═════ EXERCISE DATA ═════

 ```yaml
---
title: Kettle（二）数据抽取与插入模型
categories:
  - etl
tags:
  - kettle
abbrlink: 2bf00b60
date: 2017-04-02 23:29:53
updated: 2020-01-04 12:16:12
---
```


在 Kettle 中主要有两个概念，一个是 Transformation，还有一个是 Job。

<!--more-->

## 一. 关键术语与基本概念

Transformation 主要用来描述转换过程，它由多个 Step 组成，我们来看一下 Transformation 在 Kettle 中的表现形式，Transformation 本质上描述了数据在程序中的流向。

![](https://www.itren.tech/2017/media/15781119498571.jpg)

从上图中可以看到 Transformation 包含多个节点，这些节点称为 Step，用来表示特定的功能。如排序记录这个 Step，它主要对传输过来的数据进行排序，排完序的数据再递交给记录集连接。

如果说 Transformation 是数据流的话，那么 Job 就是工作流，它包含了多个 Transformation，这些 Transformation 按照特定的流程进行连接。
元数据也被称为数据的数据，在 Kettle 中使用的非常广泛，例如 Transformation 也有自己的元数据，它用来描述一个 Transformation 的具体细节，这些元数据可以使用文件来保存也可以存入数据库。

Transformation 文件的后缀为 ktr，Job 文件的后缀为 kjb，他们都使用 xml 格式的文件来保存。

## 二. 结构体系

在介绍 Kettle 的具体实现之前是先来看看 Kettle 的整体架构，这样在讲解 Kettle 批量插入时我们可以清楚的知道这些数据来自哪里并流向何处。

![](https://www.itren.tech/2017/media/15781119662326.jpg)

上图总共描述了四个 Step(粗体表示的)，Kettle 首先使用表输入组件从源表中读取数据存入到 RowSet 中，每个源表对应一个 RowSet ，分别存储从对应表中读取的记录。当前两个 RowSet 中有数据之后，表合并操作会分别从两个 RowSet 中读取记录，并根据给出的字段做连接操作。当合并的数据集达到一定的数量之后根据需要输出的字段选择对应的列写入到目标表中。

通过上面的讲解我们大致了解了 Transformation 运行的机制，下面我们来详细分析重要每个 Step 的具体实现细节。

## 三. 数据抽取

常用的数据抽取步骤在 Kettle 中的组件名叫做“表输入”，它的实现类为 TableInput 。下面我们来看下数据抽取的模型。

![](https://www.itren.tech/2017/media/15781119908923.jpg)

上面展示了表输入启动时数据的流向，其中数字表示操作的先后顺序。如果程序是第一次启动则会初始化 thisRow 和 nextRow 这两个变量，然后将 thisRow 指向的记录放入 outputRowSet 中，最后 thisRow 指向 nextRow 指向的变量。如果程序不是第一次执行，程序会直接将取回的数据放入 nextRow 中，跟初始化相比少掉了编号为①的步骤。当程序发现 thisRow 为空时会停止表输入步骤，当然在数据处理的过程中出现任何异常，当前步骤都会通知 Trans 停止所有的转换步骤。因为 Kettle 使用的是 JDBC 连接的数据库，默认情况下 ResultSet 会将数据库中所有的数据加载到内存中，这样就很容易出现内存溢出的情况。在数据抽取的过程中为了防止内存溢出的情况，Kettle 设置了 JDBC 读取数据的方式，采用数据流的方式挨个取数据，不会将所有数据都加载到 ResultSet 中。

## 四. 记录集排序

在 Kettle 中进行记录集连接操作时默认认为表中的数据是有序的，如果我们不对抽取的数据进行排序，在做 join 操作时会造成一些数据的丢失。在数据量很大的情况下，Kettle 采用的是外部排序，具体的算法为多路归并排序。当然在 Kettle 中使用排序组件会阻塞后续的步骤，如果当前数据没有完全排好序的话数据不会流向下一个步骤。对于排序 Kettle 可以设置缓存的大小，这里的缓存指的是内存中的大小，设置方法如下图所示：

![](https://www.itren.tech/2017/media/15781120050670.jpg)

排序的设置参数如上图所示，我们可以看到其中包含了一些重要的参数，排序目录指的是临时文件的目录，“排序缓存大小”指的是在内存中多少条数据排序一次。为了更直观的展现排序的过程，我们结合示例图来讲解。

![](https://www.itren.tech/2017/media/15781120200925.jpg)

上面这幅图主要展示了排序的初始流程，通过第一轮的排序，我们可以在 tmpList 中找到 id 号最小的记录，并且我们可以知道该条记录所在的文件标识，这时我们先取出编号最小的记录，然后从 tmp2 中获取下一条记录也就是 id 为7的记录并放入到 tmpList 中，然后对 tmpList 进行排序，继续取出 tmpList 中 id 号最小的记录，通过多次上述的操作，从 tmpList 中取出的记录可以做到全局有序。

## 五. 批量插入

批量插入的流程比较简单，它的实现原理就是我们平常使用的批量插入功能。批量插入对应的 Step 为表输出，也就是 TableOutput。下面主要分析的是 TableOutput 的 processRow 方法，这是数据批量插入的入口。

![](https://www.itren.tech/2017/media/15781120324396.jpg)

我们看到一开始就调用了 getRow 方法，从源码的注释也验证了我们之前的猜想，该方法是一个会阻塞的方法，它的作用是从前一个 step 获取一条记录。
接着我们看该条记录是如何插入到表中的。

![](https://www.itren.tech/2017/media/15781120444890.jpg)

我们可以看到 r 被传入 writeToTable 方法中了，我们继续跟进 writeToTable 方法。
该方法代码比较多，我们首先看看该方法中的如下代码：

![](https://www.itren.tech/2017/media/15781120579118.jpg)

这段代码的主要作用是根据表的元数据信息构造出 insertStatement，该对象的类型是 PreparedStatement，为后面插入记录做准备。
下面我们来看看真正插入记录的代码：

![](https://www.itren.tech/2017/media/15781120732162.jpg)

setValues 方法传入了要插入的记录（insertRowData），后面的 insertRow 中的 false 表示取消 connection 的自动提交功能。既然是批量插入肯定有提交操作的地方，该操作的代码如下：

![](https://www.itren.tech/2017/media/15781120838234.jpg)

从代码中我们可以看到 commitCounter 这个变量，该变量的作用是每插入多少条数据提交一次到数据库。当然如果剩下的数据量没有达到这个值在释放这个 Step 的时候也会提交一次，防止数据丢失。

═════

WHAT IS EXPECTED | From the records above, return each line that includes "itren".

RESULT OF THIS TASK |
![](https://www.itren.tech/2017/media/15781119498571.jpg)
![](https://www.itren.tech/2017/media/15781119662326.jpg)
![](https://www.itren.tech/2017/media/15781119908923.jpg)
![](https://www.itren.tech/2017/media/15781120050670.jpg)
![](https://www.itren.tech/2017/media/15781120200925.jpg)
![](https://www.itren.tech/2017/media/15781120324396.jpg)
![](https://www.itren.tech/2017/media/15781120444890.jpg)
![](https://www.itren.tech/2017/media/15781120579118.jpg)
![](https://www.itren.tech/2017/media/15781120732162.jpg)
![](https://www.itren.tech/2017/media/15781120838234.jpg)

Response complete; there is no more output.